- Opening Delimiter -
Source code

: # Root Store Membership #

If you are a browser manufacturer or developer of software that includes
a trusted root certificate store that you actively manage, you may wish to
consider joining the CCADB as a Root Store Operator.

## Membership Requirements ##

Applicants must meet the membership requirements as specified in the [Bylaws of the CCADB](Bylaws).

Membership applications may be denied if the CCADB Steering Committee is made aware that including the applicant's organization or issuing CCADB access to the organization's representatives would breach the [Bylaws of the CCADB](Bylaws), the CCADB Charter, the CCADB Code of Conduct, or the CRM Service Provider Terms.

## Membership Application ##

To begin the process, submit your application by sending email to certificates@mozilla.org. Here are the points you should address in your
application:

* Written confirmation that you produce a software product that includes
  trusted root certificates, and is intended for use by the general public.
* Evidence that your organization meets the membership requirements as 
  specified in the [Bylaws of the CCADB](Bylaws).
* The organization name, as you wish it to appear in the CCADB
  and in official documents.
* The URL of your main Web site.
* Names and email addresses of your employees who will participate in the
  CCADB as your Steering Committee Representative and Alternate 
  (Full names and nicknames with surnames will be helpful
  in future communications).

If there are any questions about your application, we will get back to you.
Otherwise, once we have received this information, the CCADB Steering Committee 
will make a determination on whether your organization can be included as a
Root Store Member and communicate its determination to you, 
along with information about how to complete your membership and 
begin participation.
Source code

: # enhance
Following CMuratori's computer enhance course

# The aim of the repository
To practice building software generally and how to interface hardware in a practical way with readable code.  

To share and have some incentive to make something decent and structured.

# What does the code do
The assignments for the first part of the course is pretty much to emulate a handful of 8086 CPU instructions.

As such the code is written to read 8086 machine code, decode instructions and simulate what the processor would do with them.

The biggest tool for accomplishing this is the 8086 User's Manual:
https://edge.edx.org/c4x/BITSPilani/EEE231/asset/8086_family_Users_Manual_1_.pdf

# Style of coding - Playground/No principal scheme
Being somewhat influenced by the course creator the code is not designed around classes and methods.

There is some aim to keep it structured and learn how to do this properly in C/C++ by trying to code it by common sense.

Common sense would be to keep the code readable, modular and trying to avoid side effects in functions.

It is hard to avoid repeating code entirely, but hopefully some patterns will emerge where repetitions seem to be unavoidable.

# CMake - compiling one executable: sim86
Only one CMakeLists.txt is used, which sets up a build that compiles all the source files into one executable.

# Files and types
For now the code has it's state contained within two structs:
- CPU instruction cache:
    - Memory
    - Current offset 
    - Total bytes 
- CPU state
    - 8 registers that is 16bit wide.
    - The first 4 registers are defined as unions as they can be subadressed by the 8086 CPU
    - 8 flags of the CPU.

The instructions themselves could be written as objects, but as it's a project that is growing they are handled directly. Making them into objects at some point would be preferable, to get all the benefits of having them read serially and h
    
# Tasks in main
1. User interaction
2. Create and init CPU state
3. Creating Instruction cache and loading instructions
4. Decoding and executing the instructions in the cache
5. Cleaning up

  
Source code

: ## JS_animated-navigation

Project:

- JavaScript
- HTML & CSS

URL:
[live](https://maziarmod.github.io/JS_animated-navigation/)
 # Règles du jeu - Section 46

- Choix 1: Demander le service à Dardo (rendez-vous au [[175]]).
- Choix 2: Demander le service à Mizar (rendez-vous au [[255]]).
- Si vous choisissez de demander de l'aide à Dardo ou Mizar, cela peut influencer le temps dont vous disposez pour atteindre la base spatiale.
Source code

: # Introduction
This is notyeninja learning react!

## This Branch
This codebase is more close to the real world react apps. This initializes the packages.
- Closing Delimiter -
**EXERCISE OBJECTIVE**:
Word for word, give the records again.

**RESULT**:
Source code

: # Root Store Membership #

If you are a browser manufacturer or developer of software that includes
a trusted root certificate store that you actively manage, you may wish to
consider joining the CCADB as a Root Store Operator.

## Membership Requirements ##

Applicants must meet the membership requirements as specified in the [Bylaws of the CCADB](Bylaws).

Membership applications may be denied if the CCADB Steering Committee is made aware that including the applicant's organization or issuing CCADB access to the organization's representatives would breach the [Bylaws of the CCADB](Bylaws), the CCADB Charter, the CCADB Code of Conduct, or the CRM Service Provider Terms.

## Membership Application ##

To begin the process, submit your application by sending email to certificates@mozilla.org. Here are the points you should address in your
application:

* Written confirmation that you produce a software product that includes
  trusted root certificates, and is intended for use by the general public.
* Evidence that your organization meets the membership requirements as 
  specified in the [Bylaws of the CCADB](Bylaws).
* The organization name, as you wish it to appear in the CCADB
  and in official documents.
* The URL of your main Web site.
* Names and email addresses of your employees who will participate in the
  CCADB as your Steering Committee Representative and Alternate 
  (Full names and nicknames with surnames will be helpful
  in future communications).

If there are any questions about your application, we will get back to you.
Otherwise, once we have received this information, the CCADB Steering Committee 
will make a determination on whether your organization can be included as a
Root Store Member and communicate its determination to you, 
along with information about how to complete your membership and 
begin participation.
Source code

: # enhance
Following CMuratori's computer enhance course

# The aim of the repository
To practice building software generally and how to interface hardware in a practical way with readable code.  

To share and have some incentive to make something decent and structured.

# What does the code do
The assignments for the first part of the course is pretty much to emulate a handful of 8086 CPU instructions.

As such the code is written to read 8086 machine code, decode instructions and simulate what the processor would do with them.

The biggest tool for accomplishing this is the 8086 User's Manual:
https://edge.edx.org/c4x/BITSPilani/EEE231/asset/8086_family_Users_Manual_1_.pdf

# Style of coding - Playground/No principal scheme
Being somewhat influenced by the course creator the code is not designed around classes and methods.

There is some aim to keep it structured and learn how to do this properly in C/C++ by trying to code it by common sense.

Common sense would be to keep the code readable, modular and trying to avoid side effects in functions.

It is hard to avoid repeating code entirely, but hopefully some patterns will emerge where repetitions seem to be unavoidable.

# CMake - compiling one executable: sim86
Only one CMakeLists.txt is used, which sets up a build that compiles all the source files into one executable.

# Files and types
For now the code has it's state contained within two structs:
- CPU instruction cache:
    - Memory
    - Current offset 
    - Total bytes 
- CPU state
    - 8 registers that is 16bit wide.
    - The first 4 registers are defined as unions as they can be subadressed by the 8086 CPU
    - 8 flags of the CPU.

The instructions themselves could be written as objects, but as it's a project that is growing they are handled directly. Making them into objects at some point would be preferable, to get all the benefits of having them read serially and h
    
# Tasks in main
1. User interaction
2. Create and init CPU state
3. Creating Instruction cache and loading instructions
4. Decoding and executing the instructions in the cache
5. Cleaning up

  
Source code

: ## JS_animated-navigation

Project:

- JavaScript
- HTML & CSS

URL:
[live](https://maziarmod.github.io/JS_animated-navigation/)
 # Règles du jeu - Section 46

- Choix 1: Demander le service à Dardo (rendez-vous au [[175]]).
- Choix 2: Demander le service à Mizar (rendez-vous au [[255]]).
- Si vous choisissez de demander de l'aide à Dardo ou Mizar, cela peut influencer le temps dont vous disposez pour atteindre la base spatiale.
Source code

: # Introduction
This is notyeninja learning react!

## This Branch
This codebase is more close to the real world react apps. This initializes the packages.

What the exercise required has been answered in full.